Thursday, October 15, 2009: 1:00 PM
329 (David L. Lawrence Convention Center )
Alex Vainer , POLYMERight, Inc., Fremont, CA
Aleksander Yam , R&D, POLYMERight, Inc., Fremont, CA
Leonid Rappoport , R&D, POLYMERight, Inc., Fremont, CA
The reutilization of scrap vulcanized rubber products is an environmental problem of global concern. Converting these waste materials to a valuable resource presents an economic opportunity of major proportions.
Despite numerous attempts by many investigators, no developments in the field of scrap rubber recycling to date have provided a comprehensive, cost-effective and technologically acceptable solution to this problem. After a number of years of effort, POLYMERight has developed an original technology that satisfies these requirements.
The essence of this technology is the development of a special chemical devulcanization agent (DB-26) that transforms cured rubber into a revulcanizable and processable state by selective destruction of the sulfur chemical bonds in the rubber structure.

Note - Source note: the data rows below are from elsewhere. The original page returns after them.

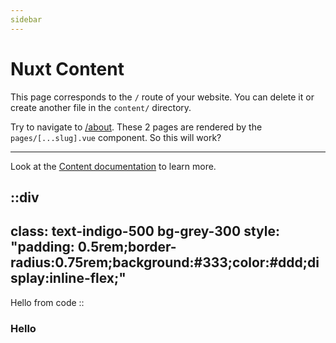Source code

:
 ```yaml
---
sidebar
---
```

# Nuxt Content

This page corresponds to the `/` route of your website. You can delete it or create another file in the `content/` directory.

Try to navigate to [/about](/about). These 2 pages are rendered by the `pages/[...slug].vue` component. So this will work?

---

Look at the [Content documentation](https://content.nuxtjs.org/) to learn more.

::div
---
class: text-indigo-500 bg-grey-300
style: "padding:
  0.5rem;border-radius:0.75rem;background:#333;color:#ddd;display:inline-flex;"
---
Hello from code
::

### Hello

The action of elevated temperature and shear forces generated in an extruder, combined with the chemical action of DB-26 produces the devulcanized (secondary) rubber.
Secondary rubber made by POLYMERight’s technology reaches the level of mechanical properties that are suitable for mass production of gaskets, seals, transporter rolls and belts, hoses, shoe soles, mats, various types of insulation and anti-vibration materials, etc. The yet unoptimized process has demonstrated production in small-scale equipment of secondary rubber with tensile strength exceeding 1,400-1,500 psi at 250%-300% elongation.
The main advantages of the developed technology include:
·          An opportunity to easily adjust the degree of rubber devulcanization, thus producing a wide range of product properties. These range from a substitute for virgin rubber in mechanical goods formulations to a relatively low viscosity material for improved rubberized asphalt manufacture. The flexible marketing strategy ensures survivability and stable profitability of devulcanized rubber production.
·          The relative technological simplicity of the developed process: it utilizes easily automated standard equipment, enjoys the absence of hazardous wastes and is designed for use in a flow-through regime.
·          A potential to co-utilize waste streams of such widely used polymers as polyurethanes, polyesters, and polyamides. This allows the production of various “hybrid” materials that provide unique product properties at low production cost.

POLYMERight's devulcanization technology was successfully demonstrated in the facilities of an independent rubber testing laboratory, Smithers Scientific Services, Inc. in Akron, OH.